Saved data entries:
#####

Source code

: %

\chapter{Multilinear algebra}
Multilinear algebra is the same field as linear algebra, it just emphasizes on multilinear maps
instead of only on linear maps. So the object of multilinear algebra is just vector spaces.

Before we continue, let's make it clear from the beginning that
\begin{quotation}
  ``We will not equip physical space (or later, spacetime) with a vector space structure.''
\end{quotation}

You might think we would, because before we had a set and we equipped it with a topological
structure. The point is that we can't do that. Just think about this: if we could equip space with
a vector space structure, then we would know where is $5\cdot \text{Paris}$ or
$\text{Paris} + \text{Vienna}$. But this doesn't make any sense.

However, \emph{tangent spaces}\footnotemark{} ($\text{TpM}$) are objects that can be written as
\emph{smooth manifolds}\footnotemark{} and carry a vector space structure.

#####

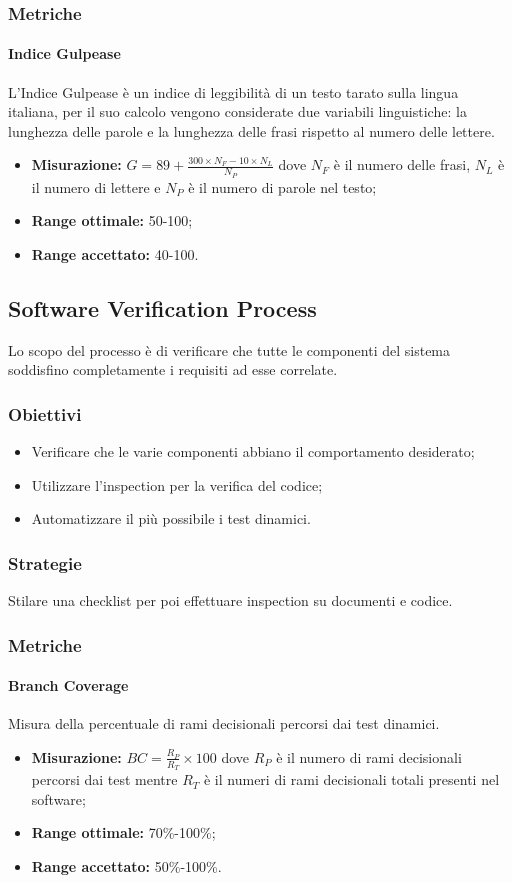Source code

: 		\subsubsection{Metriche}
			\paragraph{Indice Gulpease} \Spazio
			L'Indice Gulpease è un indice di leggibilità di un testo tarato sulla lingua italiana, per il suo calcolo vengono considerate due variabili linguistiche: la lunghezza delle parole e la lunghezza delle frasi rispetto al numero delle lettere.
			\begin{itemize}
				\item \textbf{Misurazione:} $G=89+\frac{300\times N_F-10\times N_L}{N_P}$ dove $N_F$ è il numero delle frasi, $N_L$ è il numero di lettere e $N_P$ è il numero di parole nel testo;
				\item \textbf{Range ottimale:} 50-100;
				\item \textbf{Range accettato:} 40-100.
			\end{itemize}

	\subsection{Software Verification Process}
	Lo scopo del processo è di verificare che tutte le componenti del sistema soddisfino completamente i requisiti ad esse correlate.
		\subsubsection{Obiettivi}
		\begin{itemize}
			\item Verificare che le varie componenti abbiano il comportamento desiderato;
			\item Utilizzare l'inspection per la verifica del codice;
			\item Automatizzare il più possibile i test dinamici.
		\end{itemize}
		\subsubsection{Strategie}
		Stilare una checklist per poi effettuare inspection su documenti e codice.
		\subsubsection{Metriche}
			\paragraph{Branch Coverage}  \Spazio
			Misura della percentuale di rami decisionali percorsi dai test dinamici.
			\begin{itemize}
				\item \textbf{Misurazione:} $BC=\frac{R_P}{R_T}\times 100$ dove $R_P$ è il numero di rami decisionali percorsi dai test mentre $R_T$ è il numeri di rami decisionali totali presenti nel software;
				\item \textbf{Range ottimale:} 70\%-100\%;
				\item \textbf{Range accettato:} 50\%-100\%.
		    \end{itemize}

#####

About this exercise:
Beginning at the line with "be written as" and stopping after the line with "carry a vector space structure.", please write out every line of the data above exactly and nothing else.

Task response:
However, \emph{tangent spaces}\footnotemark{} ($\text{TpM}$) are objects that can be written as
\emph{smooth manifolds}\footnotemark{} and carry a vector space structure.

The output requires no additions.